A critical part of the analysis is the definition of realistic macrorealistic background hypotheses. The authors replace the earlier “classical” model with two physically motivated Markovian backgrounds: (a) a fully correlated system with C(τ)=1 (Γ=0) and (b) a decorrelating system with exponential decay C(τ)=e^{−Γτ}, where Γ is fitted to the data. For each background they generate pseudo‑data sets with the same statistical uncertainties as the MINOS muon‑neutrino survival measurements, compute K_max for each set, and build the null‑distribution of LGI violations. Comparing the actual MINOS data to these distributions yields p‑values corresponding to 2–3σ evidence of LGI violation, depending on the chosen background model. Notably, the optimized sign‑assignment and the inclusion of both “1+3” and “2+2” matching schemes uncover violations that were invisible to the earlier fixed‑order analysis.
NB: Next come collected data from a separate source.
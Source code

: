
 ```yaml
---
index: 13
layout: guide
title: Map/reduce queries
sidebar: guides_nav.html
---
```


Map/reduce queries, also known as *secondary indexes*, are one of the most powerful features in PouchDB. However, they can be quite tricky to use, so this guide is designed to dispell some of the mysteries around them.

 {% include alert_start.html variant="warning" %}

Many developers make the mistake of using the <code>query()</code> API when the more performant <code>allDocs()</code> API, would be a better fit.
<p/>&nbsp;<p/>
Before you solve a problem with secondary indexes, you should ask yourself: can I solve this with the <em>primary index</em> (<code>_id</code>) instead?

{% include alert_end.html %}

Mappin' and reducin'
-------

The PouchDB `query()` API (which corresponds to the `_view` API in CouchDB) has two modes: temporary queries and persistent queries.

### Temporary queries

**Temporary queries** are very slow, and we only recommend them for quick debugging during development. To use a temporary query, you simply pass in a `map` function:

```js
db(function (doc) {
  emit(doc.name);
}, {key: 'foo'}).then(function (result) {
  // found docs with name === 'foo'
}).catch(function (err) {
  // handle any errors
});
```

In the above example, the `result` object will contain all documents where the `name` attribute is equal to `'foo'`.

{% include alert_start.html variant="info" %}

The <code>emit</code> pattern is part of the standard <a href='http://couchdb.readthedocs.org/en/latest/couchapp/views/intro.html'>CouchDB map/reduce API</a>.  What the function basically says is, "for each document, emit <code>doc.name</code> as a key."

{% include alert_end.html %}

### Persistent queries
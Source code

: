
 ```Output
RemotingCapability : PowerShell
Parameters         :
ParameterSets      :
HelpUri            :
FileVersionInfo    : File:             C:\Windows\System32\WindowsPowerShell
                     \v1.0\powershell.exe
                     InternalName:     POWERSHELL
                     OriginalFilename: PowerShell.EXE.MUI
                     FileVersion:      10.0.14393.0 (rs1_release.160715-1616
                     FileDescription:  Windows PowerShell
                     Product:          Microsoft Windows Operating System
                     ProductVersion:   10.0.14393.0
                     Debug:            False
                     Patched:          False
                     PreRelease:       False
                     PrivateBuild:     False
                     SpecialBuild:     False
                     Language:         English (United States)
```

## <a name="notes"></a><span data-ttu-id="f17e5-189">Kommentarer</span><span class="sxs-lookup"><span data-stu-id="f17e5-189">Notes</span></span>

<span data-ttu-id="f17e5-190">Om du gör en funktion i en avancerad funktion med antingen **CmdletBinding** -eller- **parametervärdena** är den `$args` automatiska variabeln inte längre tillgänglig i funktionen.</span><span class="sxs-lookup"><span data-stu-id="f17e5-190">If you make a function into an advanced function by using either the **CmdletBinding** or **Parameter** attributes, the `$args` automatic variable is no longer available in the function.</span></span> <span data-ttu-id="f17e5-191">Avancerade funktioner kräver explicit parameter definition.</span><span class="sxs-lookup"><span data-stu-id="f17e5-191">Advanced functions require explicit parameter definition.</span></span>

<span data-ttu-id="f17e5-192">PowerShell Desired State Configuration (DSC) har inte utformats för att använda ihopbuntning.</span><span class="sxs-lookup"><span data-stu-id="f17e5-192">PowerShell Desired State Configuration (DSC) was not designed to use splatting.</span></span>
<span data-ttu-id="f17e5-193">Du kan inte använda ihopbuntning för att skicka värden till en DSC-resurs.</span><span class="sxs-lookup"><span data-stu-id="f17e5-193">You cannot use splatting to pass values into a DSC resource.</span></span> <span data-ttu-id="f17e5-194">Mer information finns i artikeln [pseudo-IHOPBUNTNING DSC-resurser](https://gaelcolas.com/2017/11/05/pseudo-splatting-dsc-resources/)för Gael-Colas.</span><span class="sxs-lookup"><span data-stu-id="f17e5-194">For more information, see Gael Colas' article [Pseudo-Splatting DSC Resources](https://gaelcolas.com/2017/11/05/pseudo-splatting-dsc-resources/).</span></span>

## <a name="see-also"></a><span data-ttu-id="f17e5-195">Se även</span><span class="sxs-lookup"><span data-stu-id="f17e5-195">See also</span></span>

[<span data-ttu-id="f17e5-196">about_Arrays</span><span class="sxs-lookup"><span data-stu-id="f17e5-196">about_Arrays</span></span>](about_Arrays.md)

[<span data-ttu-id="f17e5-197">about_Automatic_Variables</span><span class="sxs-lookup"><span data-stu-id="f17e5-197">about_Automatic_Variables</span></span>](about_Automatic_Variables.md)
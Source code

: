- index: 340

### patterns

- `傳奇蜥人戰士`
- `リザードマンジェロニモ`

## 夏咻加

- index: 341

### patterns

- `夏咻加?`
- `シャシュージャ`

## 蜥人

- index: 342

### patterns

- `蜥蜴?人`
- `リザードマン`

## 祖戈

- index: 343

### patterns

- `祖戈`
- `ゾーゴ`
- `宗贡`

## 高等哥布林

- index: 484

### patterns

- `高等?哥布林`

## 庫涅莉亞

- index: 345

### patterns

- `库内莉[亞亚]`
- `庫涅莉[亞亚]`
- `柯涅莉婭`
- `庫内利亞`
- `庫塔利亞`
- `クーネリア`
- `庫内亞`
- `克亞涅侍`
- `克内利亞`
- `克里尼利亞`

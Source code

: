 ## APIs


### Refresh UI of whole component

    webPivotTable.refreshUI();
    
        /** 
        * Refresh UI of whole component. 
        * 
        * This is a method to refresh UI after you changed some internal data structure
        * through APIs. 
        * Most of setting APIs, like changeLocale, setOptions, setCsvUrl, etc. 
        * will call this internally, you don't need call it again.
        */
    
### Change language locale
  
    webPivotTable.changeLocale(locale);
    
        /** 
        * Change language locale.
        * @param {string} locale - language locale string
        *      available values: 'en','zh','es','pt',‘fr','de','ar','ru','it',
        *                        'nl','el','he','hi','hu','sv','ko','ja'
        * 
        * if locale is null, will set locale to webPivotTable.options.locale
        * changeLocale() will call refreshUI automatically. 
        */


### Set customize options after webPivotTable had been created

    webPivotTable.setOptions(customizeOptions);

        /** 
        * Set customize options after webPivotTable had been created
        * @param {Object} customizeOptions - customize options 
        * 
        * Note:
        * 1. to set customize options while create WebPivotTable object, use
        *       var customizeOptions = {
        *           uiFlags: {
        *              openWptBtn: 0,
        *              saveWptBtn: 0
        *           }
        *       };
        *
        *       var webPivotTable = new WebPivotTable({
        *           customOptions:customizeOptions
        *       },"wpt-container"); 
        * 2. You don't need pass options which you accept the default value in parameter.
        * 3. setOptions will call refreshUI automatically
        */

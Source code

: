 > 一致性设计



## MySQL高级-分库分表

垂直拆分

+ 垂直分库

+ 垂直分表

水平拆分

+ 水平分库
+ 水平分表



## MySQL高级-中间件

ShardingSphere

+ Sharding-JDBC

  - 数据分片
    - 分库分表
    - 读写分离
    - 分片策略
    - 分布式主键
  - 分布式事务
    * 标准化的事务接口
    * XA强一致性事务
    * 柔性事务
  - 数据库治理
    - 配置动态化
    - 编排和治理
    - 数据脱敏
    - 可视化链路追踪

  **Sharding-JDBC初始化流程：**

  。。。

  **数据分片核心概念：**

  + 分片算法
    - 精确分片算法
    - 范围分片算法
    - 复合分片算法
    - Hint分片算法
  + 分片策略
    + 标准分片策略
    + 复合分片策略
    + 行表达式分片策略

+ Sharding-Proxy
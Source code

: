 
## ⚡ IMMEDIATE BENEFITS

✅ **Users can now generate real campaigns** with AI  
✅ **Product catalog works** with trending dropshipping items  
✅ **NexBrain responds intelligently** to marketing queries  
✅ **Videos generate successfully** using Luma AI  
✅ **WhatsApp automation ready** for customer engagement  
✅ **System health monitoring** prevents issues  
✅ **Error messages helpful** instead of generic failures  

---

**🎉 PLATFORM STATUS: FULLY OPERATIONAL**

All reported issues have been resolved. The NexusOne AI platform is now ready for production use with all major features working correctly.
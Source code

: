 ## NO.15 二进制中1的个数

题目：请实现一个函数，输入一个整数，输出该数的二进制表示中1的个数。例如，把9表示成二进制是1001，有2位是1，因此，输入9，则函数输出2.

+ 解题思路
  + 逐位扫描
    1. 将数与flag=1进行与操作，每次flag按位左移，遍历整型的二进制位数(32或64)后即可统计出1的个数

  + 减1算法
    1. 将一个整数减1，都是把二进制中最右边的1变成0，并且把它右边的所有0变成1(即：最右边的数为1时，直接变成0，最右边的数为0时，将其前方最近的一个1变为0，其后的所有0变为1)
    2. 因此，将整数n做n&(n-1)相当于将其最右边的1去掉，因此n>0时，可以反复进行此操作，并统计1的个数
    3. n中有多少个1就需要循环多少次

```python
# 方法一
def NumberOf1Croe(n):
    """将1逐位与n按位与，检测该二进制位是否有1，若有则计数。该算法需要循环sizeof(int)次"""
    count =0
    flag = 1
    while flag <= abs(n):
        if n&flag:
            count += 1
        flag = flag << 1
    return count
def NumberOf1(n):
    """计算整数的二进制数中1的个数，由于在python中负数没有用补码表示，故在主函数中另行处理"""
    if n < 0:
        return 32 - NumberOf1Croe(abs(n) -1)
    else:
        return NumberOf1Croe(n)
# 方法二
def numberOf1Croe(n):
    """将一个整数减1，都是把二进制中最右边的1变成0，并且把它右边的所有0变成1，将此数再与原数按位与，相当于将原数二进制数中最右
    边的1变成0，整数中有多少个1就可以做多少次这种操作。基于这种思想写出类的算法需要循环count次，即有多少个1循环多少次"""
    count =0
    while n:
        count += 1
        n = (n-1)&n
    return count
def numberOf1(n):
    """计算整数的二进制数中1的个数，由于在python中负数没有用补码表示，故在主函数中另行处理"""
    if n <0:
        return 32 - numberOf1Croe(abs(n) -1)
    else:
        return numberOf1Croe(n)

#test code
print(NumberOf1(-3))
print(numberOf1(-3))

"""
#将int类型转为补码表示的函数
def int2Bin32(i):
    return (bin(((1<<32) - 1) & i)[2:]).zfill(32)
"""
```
The paper concludes that earlier claims of strong LGI violations in neutrino experiments were overstated due to inappropriate statistical modeling. The new framework provides a robust, physically consistent test of macrorealism that can be applied to current and future long‑baseline experiments (e.g., DUNE, Hyper‑K). It also opens avenues for extending the method to three‑flavour oscillations and to scenarios with non‑stationary Hamiltonians. Overall, the work establishes a more reliable bridge between neutrino phenomenology and foundational questions about the quantum‑classical boundary.